- [Exercise aim] Find out how many lines of the listing below include "yaml" and report only that number.

- [Task material]
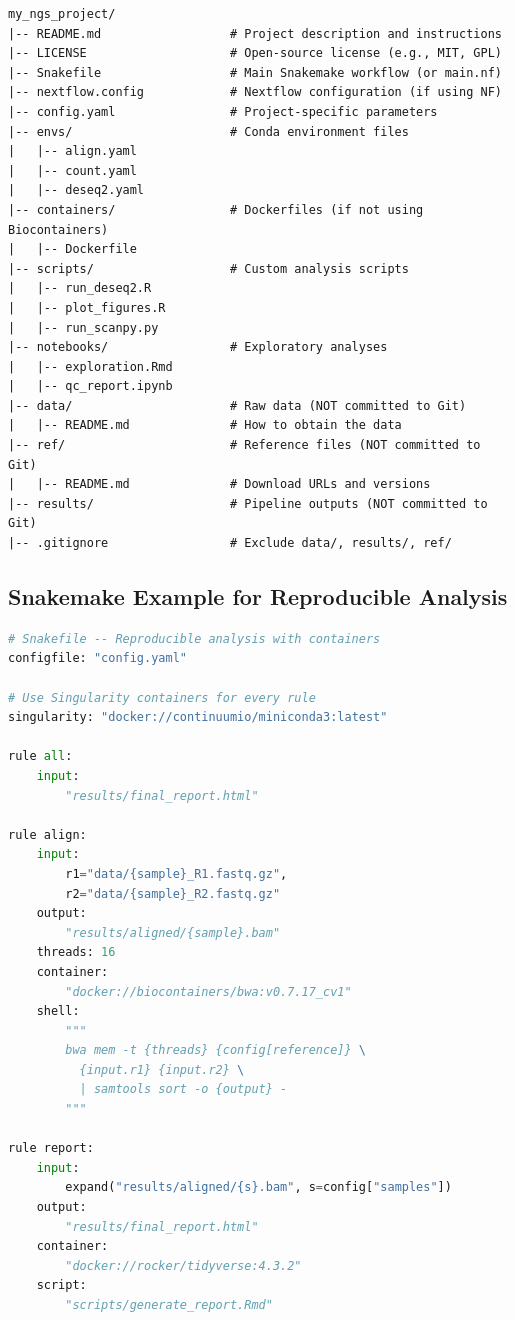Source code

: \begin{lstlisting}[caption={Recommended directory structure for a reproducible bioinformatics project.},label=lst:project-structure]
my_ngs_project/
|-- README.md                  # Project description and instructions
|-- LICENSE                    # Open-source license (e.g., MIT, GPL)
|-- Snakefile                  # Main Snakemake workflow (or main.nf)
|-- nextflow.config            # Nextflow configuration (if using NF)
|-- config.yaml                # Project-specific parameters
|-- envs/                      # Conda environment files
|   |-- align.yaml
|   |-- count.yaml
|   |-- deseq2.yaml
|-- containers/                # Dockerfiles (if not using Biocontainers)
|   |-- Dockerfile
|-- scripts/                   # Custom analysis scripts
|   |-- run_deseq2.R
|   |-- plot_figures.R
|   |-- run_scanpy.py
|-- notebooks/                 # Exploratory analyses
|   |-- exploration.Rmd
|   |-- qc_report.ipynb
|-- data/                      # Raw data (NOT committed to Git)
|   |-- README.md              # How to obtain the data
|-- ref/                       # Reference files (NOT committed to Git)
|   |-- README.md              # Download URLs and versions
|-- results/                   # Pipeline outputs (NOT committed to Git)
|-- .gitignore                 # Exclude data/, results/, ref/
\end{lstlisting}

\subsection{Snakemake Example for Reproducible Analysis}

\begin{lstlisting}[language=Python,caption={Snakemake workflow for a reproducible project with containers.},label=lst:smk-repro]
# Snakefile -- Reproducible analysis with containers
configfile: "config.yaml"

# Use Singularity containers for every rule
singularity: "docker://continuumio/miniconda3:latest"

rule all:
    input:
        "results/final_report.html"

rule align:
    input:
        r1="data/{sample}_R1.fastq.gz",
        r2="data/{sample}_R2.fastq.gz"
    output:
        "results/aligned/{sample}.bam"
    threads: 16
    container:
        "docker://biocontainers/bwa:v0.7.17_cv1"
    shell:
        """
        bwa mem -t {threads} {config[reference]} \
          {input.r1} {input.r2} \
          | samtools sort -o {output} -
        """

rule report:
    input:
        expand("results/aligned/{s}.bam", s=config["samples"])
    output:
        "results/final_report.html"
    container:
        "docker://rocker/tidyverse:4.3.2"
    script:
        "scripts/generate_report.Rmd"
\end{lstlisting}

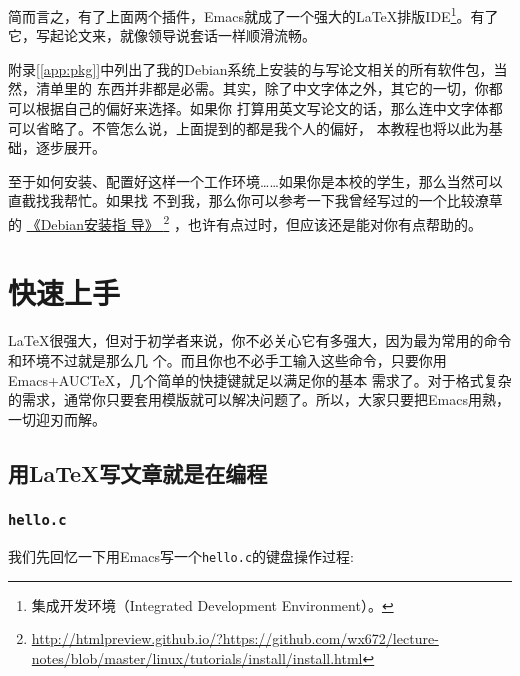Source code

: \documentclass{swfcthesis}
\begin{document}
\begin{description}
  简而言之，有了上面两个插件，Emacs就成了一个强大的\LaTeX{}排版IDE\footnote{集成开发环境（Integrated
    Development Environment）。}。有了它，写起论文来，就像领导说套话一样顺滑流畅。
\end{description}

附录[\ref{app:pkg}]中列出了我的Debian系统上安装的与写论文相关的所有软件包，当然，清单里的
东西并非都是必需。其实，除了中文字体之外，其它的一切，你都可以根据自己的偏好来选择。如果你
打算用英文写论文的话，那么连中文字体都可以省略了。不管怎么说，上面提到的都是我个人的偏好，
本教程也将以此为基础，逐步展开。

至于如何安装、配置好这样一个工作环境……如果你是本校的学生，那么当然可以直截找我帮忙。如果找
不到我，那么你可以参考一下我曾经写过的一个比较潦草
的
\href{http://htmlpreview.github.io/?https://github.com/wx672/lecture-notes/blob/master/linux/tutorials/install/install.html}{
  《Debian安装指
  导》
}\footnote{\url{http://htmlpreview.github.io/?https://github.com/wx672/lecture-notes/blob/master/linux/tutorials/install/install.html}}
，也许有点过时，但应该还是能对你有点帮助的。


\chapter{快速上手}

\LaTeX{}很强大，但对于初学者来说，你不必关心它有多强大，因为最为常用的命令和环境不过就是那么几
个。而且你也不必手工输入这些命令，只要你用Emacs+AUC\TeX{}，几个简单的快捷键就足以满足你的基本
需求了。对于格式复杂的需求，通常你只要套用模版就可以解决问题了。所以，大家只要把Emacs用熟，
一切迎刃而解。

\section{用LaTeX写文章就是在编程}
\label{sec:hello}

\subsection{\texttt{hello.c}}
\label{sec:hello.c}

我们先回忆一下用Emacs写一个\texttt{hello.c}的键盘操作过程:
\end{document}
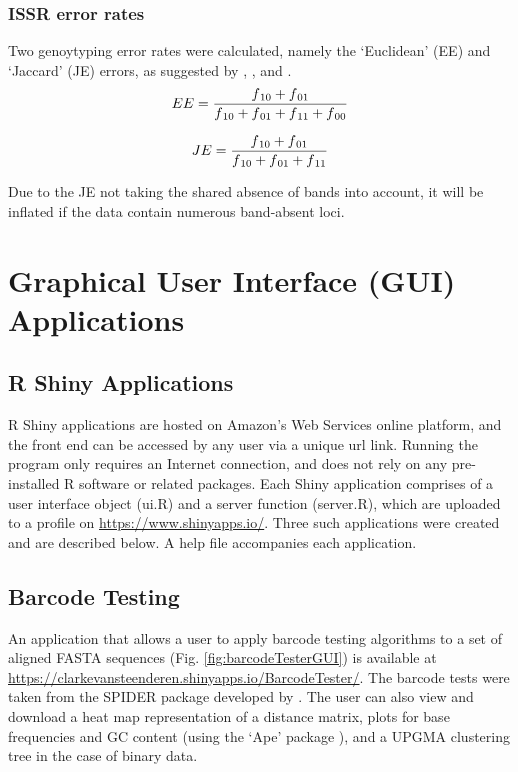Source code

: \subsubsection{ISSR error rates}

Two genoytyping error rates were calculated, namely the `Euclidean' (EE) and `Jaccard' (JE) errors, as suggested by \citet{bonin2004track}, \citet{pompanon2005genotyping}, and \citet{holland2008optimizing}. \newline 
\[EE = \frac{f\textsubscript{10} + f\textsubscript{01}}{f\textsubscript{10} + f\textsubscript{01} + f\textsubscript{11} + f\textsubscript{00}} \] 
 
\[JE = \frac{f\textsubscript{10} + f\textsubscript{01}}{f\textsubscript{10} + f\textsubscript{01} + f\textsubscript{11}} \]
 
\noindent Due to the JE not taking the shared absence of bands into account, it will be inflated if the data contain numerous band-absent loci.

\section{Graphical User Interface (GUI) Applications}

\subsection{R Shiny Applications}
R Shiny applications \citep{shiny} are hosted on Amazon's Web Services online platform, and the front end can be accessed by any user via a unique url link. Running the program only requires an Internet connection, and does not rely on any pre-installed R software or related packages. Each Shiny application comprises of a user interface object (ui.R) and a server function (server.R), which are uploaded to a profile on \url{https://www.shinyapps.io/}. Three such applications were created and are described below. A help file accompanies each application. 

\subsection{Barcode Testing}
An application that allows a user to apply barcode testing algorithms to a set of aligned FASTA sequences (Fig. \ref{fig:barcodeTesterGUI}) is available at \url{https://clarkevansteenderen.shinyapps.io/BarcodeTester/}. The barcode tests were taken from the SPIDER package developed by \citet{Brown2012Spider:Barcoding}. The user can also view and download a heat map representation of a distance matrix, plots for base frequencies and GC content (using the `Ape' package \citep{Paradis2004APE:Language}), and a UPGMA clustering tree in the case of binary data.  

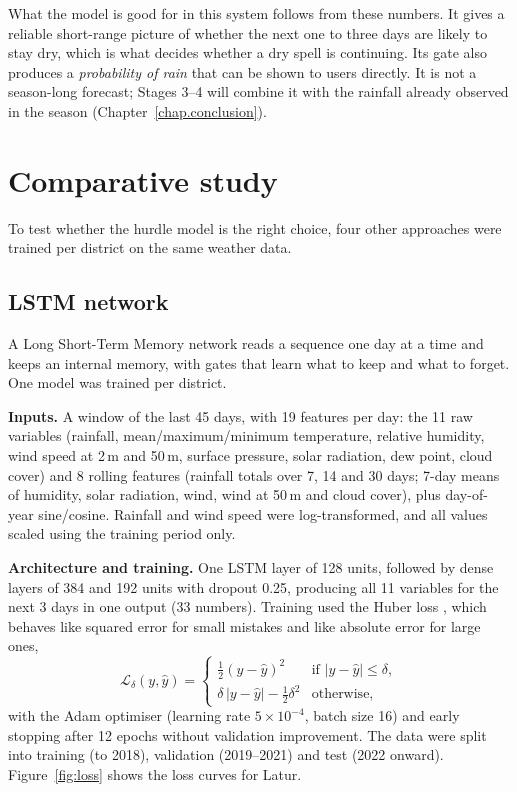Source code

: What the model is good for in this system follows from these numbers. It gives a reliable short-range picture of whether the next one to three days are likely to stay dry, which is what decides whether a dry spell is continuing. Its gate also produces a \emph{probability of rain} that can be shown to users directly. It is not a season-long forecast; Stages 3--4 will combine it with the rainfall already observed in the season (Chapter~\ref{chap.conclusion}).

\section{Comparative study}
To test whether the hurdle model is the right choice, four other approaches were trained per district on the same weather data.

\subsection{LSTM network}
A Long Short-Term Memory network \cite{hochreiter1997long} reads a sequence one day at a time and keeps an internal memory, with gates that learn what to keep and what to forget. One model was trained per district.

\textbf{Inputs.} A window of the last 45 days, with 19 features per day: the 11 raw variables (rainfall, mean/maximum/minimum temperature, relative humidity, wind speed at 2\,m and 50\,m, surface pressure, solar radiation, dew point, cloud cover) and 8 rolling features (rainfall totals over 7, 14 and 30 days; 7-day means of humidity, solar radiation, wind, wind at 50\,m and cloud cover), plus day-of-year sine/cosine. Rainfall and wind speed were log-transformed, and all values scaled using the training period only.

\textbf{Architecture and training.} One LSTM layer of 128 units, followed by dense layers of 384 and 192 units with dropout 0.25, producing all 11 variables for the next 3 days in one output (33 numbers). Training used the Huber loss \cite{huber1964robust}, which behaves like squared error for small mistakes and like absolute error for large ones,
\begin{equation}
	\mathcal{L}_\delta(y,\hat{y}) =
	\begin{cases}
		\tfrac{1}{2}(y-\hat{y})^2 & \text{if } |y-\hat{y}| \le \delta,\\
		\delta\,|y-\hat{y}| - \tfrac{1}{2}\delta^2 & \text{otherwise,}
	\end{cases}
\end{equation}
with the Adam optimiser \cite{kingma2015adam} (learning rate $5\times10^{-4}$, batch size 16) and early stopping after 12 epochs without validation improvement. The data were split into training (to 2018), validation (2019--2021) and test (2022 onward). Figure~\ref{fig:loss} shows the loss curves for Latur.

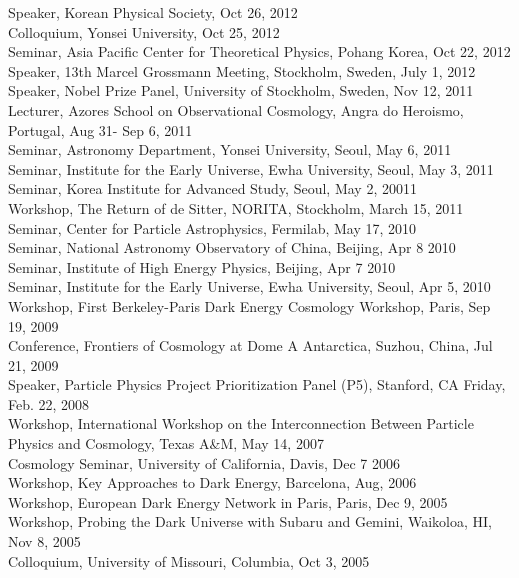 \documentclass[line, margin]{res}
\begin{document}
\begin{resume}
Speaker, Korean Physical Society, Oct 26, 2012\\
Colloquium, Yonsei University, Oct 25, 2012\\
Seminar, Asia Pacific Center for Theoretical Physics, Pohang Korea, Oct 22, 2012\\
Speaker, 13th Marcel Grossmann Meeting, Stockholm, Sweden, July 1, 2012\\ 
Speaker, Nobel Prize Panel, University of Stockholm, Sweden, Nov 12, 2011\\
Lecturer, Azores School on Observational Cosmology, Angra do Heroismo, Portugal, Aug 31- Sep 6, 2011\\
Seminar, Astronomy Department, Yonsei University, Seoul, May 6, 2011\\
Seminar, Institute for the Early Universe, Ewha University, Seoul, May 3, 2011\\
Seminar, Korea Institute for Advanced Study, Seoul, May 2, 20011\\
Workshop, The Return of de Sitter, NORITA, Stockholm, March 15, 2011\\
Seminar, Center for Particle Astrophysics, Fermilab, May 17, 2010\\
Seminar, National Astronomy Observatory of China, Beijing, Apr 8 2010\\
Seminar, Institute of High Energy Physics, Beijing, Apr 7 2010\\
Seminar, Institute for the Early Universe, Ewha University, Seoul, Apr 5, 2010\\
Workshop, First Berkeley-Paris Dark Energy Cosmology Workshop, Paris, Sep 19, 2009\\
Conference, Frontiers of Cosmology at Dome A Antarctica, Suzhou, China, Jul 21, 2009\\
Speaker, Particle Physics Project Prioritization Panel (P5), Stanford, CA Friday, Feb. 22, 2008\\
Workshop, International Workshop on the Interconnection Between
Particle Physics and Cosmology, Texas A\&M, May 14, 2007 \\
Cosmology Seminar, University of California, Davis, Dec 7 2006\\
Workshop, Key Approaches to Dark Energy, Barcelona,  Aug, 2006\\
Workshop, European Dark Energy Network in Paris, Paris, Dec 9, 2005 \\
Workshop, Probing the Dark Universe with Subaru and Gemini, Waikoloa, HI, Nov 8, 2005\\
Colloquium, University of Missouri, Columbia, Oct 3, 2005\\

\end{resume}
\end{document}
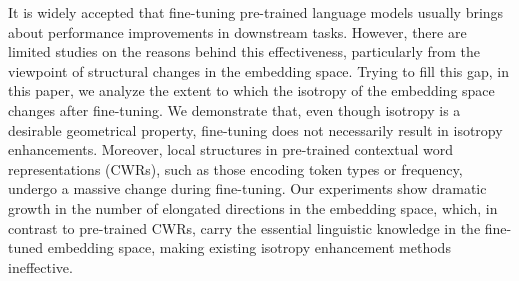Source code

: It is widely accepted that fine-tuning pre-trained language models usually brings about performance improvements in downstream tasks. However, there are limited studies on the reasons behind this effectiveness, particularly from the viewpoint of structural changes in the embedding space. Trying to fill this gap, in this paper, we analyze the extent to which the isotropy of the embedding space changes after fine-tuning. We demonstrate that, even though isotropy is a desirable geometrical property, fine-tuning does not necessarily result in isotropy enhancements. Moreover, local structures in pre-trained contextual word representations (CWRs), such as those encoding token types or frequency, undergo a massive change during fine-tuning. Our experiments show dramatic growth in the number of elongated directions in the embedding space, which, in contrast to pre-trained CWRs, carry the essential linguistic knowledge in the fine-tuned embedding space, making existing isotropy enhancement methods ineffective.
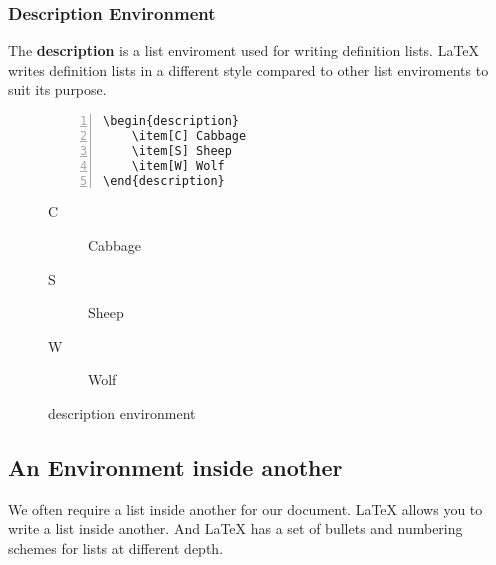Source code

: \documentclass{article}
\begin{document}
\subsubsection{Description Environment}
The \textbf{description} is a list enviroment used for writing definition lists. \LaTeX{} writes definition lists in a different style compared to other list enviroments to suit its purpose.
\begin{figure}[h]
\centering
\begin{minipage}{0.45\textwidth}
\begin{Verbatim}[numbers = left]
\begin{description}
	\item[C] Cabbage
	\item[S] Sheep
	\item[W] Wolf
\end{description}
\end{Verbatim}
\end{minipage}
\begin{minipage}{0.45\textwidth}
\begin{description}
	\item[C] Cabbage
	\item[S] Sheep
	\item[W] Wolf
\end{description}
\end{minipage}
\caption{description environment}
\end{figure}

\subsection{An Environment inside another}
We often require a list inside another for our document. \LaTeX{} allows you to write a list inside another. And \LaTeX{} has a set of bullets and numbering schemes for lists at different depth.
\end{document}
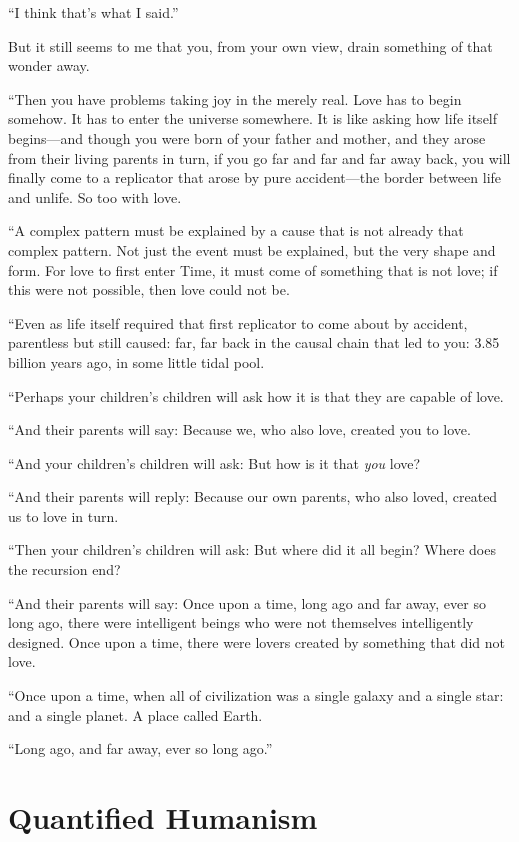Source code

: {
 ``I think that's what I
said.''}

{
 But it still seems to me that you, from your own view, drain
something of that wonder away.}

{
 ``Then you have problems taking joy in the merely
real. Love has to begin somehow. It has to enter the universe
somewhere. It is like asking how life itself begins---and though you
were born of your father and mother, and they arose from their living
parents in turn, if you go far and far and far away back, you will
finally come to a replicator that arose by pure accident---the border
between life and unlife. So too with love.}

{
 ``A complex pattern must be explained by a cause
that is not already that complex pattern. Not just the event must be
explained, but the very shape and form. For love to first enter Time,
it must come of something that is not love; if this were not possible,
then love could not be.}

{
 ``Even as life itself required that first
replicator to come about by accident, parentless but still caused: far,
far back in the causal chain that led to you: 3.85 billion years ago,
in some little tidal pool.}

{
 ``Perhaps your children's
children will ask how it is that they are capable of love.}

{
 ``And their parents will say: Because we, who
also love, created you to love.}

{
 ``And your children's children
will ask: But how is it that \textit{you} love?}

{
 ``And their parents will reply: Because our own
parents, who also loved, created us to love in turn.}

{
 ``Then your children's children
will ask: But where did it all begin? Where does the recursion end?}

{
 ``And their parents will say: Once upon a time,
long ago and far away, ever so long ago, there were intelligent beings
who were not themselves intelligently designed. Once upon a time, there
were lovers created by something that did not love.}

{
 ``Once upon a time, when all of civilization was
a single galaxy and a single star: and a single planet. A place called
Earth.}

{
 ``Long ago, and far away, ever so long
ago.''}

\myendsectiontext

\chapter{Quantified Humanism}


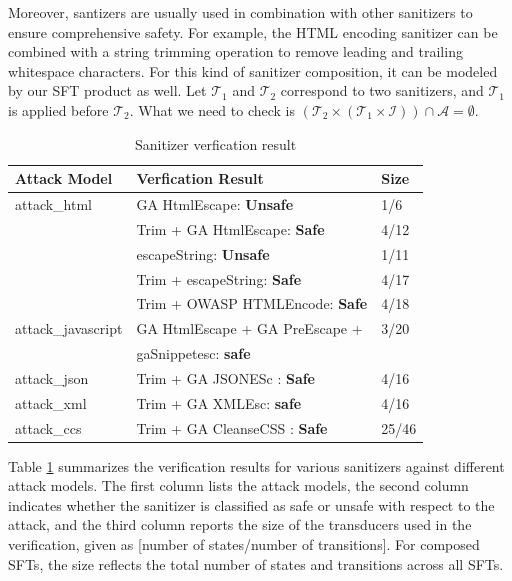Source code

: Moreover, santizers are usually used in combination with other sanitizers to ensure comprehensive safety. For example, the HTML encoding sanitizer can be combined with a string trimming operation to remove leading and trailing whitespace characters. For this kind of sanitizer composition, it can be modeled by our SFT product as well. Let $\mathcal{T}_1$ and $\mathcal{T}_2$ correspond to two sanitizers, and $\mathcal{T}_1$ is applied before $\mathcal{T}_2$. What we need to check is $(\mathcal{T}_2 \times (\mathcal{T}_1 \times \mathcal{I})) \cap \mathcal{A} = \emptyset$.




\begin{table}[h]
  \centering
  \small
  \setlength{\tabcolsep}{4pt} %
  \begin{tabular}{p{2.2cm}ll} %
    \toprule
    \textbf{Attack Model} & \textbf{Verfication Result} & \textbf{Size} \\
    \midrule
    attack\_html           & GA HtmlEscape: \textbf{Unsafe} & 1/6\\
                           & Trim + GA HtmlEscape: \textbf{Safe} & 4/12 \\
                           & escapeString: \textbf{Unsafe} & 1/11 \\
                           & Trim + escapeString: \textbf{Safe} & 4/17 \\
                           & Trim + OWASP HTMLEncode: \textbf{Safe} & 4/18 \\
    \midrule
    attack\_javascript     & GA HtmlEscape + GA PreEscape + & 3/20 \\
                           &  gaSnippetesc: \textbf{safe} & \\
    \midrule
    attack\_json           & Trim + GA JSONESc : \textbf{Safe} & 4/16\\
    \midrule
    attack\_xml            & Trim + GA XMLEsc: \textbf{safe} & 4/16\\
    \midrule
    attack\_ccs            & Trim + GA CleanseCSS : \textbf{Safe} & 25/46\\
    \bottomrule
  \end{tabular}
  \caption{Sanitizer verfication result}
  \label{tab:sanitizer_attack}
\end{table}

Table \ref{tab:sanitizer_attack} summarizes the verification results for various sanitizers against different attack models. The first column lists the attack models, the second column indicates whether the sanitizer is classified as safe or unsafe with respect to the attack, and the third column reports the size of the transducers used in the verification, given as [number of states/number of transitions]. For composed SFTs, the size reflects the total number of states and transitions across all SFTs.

- [Result below] 5